There’s a woman who takes her three boys to swim lessons every week who is an amazing source of encouragement to me. Her youngest is five years old and I get the impression that she looks upon me and Charles and Jamie both pityingly and wistfully – she’s been where I’ve been, and she looks survived.
I don’t even know her name, but she is one of the best parts about swim lessons for me. She always smiles encouragingly and comments about how her oldest was the easiest, or that you can take them to a half hour of swimming and they still have so much energy you don’t know what to do with them, or that she loves swim lesson day because they take showers at the Y and they don’t have to think about bathtime.
She looks great – fit and healthy and not aged and rundown by her boys the way I sometimes imagine I will look in a few years. She’s firm in her corralling of them and the boys seem to be genuinely good kids.
I want to be like her someday, looking back from a position of having been there, offering some other woman in the trenches of early motherhood a serene smile and a few well-placed comments indicating that it does get easier and even better with the passage of time. That having boys will continue to be an overwhelmingly energetic lifestyle but one that will always be fun.

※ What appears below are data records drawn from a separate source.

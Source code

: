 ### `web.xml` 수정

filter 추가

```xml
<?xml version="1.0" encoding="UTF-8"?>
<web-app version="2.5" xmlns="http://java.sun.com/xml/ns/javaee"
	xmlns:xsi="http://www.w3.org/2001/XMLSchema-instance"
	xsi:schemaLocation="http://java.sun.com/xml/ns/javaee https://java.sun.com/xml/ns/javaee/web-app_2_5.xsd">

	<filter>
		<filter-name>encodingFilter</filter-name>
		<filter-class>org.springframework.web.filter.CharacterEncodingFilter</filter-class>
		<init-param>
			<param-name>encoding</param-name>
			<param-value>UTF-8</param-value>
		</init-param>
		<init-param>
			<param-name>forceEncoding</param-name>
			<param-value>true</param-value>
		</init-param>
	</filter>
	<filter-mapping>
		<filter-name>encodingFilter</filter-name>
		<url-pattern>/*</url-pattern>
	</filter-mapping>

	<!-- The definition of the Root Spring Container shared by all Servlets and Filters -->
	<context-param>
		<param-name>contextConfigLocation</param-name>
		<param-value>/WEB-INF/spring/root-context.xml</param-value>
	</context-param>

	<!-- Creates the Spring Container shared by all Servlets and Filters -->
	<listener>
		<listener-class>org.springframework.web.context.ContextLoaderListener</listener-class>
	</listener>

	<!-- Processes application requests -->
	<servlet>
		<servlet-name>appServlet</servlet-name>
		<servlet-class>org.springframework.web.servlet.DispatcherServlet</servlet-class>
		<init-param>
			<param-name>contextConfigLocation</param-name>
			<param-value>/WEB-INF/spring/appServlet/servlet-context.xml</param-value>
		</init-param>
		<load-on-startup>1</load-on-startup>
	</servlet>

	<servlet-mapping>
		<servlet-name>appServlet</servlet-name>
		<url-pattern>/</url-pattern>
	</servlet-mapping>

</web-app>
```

Right now, I am the mom whose temper is short. Who is exhausted by 8 pm. Who is tired of disciplining for the same offenses day after day. Who can’t understand her 19-month-old when he is clearly upset and wants something specific but cannot communicate what that specific thing is. Who feels pulled in too many directions at once (Dinner! Work! Laundry! Dishes! Play with the kids! Read my book! Play with the dog! Exercise!) and isn’t giving proper attention to anything.
The fifteen minutes we spend in the locker room after swim lessons twice a week serve to remind me that others have gone before me and survived; surely I will, too, even if one kid won’t get out of the shower and the other kid is trying to run away. In the meantime, I’ll try to refocus my energy on enjoying my children and letting some other stuff slide. All they want for dinner is Mac N Cheese anyhow.
2 comments:
I totally get your position right now! Being a parent is the hardest thing we'll do and somehow I'm hoping and expecting it to get easier the older they get (although I'm told otherwise sometimes). Glad you can see the 'light at the end of the tunnel'. We need that sometimes (a lot of times!!).
Having a baby again made me realize just how physically taxing this stage is. My kids aren't much bigger than yours, but I feel like it does get easier. More complicated, maybe, but easier. Keep on truckin'! And give yourself grace. Your kids don't need a perfect parent, just one who is good enough and loves them. You're a fantastic mom and your boys are lucky to have you.